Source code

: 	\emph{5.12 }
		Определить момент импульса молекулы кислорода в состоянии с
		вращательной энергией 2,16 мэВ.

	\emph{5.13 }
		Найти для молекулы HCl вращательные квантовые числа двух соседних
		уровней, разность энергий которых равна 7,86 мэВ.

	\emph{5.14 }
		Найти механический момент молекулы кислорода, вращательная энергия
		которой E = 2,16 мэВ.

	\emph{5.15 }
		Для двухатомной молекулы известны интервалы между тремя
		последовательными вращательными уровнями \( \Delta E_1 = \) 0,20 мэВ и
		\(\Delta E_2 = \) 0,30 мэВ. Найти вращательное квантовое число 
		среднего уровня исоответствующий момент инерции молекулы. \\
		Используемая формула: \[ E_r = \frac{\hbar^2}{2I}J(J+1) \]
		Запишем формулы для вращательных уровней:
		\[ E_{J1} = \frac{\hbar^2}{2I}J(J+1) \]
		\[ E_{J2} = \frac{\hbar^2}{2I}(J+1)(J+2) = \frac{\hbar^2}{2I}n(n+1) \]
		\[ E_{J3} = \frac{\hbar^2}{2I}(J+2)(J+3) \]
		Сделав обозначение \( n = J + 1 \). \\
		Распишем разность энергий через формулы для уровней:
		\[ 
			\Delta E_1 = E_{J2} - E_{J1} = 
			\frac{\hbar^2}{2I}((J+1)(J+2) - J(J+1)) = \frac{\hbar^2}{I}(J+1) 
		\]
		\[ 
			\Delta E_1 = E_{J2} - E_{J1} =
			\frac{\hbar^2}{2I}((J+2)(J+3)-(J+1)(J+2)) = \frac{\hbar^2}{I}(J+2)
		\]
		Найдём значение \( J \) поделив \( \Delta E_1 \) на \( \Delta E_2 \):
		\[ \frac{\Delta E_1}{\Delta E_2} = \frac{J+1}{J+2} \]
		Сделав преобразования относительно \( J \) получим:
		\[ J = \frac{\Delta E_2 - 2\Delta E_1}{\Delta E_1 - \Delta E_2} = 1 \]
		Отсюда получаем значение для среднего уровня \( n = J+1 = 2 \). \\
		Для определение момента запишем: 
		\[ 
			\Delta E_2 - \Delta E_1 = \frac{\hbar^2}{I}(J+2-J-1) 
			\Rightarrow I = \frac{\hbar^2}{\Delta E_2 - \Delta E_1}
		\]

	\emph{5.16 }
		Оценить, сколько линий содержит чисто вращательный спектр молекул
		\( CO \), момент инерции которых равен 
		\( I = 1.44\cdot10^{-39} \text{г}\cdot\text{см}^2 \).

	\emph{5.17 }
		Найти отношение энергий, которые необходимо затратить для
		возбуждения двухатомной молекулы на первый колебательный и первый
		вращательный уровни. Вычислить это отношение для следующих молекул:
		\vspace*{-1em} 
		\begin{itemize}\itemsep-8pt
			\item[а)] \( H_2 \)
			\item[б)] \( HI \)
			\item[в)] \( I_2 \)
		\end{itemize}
----
* [ACTIVITY] Only the last part of the entries above is needed: please copy the line with "вращательный уровни. Вычислить" and each line after it exactly.

* [EXPECTED OUTPUT]
		вращательный уровни. Вычислить это отношение для следующих молекул:
		\vspace*{-1em} 
		\begin{itemize}\itemsep-8pt
			\item[а)] \( H_2 \)
			\item[б)] \( HI \)
			\item[в)] \( I_2 \)
		\end{itemize}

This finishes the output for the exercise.